## Stored data
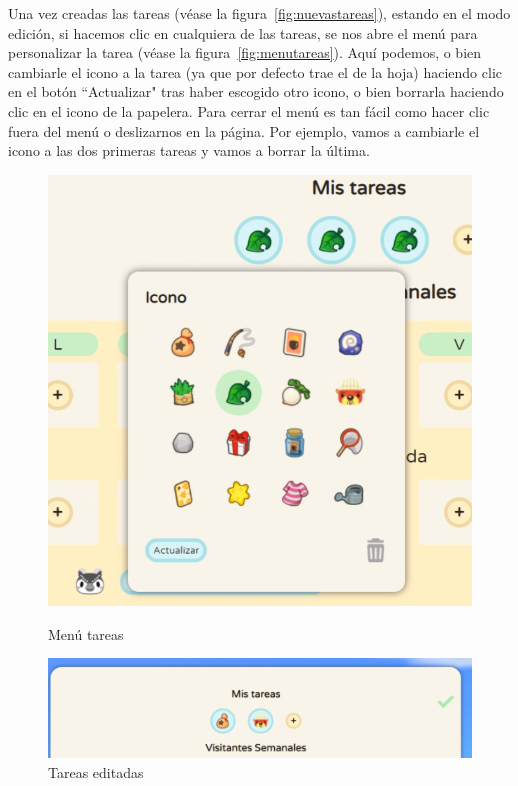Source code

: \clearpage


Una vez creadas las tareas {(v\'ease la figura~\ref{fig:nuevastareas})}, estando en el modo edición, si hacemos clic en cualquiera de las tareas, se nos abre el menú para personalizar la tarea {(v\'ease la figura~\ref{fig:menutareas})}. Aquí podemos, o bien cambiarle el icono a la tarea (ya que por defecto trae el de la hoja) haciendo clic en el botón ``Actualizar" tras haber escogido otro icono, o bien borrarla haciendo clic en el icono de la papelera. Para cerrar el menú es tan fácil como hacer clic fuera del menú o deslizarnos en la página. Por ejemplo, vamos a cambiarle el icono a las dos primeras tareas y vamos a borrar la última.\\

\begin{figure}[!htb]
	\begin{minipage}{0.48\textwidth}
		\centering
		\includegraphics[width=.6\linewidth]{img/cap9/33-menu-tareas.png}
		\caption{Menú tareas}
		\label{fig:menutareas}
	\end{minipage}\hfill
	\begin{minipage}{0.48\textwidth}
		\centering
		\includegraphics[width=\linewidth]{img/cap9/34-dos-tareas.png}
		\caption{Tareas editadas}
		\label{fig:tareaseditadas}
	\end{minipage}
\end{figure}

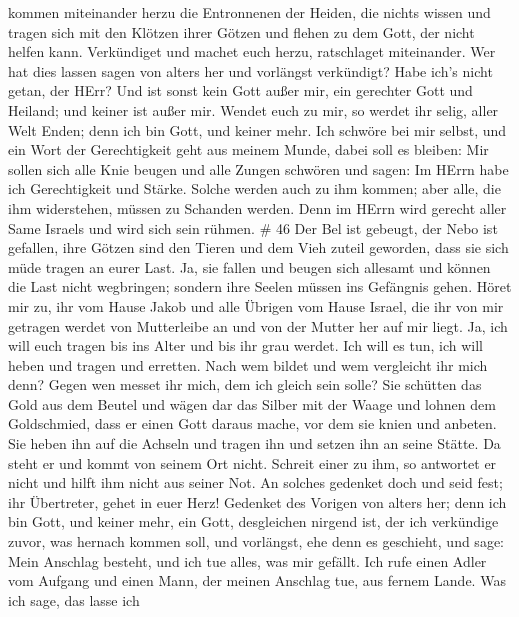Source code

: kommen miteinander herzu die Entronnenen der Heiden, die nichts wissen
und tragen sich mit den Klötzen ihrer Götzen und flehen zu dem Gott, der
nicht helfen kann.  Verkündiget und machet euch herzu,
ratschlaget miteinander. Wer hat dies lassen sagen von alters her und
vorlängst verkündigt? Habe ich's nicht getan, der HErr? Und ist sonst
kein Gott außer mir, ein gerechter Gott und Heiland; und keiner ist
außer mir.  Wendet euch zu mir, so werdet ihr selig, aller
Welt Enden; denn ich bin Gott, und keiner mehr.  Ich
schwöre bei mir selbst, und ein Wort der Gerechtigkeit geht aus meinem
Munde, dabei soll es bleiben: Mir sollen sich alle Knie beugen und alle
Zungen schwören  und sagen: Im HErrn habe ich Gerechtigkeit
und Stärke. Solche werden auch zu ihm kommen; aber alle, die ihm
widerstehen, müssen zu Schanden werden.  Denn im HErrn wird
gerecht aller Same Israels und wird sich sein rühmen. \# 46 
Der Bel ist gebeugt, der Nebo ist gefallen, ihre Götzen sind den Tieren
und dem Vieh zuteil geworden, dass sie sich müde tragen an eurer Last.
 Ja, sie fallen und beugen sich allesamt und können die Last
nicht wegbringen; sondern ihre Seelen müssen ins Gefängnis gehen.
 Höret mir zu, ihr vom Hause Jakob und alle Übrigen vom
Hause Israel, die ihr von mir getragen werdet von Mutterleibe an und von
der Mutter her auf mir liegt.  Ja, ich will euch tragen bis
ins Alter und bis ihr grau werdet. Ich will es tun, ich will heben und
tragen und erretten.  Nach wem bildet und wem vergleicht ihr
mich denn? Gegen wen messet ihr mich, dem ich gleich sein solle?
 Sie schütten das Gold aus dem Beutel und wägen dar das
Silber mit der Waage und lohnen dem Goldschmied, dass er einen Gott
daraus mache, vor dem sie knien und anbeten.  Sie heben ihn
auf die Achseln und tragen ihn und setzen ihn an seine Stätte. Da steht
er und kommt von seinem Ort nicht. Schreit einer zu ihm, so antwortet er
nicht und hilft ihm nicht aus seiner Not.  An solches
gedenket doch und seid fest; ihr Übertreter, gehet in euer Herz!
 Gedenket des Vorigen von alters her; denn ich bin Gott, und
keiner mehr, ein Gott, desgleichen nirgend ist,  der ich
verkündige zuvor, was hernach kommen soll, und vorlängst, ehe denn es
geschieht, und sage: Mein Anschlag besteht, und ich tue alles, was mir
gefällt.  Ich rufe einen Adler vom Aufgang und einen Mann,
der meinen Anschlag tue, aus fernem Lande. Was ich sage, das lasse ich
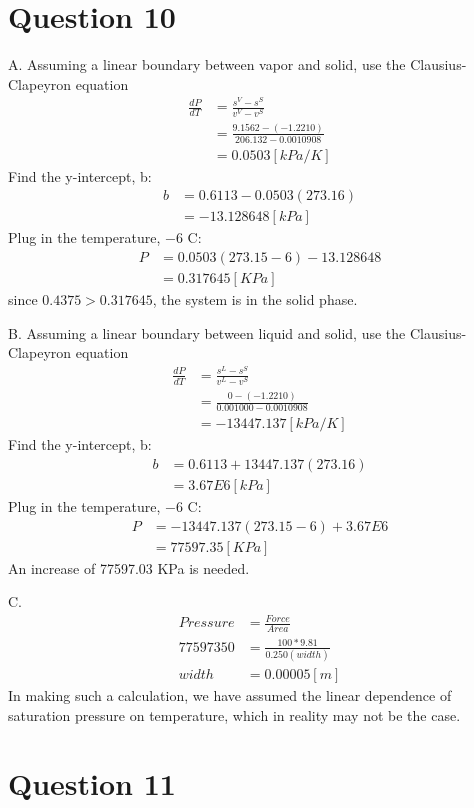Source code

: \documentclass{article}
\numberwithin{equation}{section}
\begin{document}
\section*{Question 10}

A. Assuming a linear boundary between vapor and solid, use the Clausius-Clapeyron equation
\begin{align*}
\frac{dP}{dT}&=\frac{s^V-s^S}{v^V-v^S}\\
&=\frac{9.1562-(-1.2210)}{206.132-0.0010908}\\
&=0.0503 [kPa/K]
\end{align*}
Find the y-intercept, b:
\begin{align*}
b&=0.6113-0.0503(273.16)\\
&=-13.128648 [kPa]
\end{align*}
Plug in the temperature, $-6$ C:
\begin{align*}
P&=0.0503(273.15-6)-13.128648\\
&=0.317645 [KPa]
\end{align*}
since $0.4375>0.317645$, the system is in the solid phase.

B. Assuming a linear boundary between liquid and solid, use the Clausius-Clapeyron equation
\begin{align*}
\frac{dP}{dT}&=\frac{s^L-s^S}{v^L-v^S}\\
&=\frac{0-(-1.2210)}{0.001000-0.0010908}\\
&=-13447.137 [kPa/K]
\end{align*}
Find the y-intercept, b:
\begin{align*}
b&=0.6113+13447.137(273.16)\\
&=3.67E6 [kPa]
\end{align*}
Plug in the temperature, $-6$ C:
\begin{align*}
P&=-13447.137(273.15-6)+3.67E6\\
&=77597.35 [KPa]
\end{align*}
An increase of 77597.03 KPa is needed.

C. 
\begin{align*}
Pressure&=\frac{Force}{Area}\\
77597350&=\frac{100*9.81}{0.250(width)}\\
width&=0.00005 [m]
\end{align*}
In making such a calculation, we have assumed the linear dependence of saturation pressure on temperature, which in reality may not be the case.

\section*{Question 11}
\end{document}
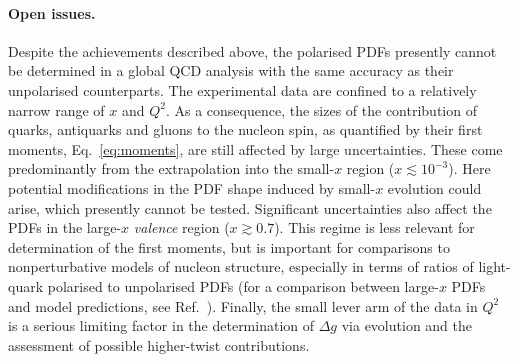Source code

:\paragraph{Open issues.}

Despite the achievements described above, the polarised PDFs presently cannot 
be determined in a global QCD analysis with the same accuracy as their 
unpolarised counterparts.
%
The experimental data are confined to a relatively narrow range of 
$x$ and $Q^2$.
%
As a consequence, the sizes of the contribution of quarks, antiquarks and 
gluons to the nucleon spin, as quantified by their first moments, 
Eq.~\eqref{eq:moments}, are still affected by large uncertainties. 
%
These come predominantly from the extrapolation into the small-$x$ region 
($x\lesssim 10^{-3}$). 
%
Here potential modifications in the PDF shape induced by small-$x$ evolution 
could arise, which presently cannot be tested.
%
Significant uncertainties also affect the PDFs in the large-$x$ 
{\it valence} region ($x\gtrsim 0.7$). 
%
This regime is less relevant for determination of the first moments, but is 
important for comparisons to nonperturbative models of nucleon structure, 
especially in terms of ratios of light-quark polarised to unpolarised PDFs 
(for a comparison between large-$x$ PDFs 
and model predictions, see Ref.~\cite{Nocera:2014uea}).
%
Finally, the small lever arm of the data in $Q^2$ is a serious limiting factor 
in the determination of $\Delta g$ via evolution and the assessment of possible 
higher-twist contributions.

## DESCRIPTION OF THE TASK
Your answer must consist solely of the lines above between the line holding "Ja, sie fallen" and the line holding "ins Alter und", inclusive, copied exactly.

## RESULT OF THIS TASK
 Ja, sie fallen und beugen sich allesamt und können die Last
nicht wegbringen; sondern ihre Seelen müssen ins Gefängnis gehen.
 Höret mir zu, ihr vom Hause Jakob und alle Übrigen vom
Hause Israel, die ihr von mir getragen werdet von Mutterleibe an und von
der Mutter her auf mir liegt.  Ja, ich will euch tragen bis
ins Alter und bis ihr grau werdet. Ich will es tun, ich will heben und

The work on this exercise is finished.